(Exercise inputs)

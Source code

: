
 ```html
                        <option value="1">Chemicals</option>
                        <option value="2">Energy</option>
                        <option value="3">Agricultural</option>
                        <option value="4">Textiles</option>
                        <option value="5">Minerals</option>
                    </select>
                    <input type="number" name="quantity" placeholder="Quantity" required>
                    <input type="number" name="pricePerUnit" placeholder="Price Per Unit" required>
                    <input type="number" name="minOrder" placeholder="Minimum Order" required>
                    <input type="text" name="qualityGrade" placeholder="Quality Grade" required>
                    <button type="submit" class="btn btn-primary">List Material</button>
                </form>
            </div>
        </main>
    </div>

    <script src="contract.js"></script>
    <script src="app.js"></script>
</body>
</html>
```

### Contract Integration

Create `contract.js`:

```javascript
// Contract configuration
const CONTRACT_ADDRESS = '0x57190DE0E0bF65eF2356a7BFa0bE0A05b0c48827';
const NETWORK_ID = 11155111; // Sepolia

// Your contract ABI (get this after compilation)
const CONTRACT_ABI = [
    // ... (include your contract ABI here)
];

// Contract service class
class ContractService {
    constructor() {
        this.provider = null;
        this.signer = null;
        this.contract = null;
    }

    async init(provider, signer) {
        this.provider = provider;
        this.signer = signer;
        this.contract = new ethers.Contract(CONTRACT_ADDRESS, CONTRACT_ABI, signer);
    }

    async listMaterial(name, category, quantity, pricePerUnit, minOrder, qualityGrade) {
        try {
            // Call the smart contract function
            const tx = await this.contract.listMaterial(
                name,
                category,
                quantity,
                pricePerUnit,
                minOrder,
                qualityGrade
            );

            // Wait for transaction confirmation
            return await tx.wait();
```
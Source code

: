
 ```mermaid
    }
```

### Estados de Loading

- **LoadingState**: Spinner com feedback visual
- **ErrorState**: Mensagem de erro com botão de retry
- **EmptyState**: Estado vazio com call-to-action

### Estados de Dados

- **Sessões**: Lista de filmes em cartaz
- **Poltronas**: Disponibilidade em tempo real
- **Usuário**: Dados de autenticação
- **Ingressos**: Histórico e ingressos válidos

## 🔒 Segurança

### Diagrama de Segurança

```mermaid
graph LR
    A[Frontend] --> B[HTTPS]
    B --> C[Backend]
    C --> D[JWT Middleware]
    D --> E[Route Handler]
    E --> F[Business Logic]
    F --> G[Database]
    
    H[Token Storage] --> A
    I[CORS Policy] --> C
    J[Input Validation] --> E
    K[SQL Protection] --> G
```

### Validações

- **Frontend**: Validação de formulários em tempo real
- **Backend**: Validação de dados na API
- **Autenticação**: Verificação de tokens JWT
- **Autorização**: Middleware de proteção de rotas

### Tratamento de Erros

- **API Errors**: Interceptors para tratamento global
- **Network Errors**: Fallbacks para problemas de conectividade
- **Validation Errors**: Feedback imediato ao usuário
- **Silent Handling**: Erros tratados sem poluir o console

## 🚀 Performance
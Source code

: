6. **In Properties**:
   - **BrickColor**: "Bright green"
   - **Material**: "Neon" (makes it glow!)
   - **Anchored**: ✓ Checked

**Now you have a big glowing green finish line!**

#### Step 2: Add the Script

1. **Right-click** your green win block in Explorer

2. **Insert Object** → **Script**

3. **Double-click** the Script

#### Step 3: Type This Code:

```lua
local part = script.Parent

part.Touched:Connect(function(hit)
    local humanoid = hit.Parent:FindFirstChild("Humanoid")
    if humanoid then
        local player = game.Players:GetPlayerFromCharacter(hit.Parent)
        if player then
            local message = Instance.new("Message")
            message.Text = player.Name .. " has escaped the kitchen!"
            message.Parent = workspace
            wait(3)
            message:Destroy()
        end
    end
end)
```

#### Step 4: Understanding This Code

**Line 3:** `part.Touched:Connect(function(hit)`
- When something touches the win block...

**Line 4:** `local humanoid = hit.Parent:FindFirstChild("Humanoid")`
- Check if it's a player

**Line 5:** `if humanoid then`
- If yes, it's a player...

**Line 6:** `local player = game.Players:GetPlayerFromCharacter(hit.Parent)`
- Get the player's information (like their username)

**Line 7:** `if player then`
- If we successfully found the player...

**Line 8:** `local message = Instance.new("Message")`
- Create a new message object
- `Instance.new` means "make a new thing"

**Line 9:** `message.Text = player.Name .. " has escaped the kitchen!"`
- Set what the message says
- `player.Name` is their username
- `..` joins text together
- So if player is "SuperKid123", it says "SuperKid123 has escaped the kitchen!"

(End Exercise inputs)

> _Problem description_: Having located the line containing "is their username", set it down along with every line after it through the end of the data, reproducing each exactly.

> _Output of the task_:
- `player.Name` is their username
- `..` joins text together
- So if player is "SuperKid123", it says "SuperKid123 has escaped the kitchen!"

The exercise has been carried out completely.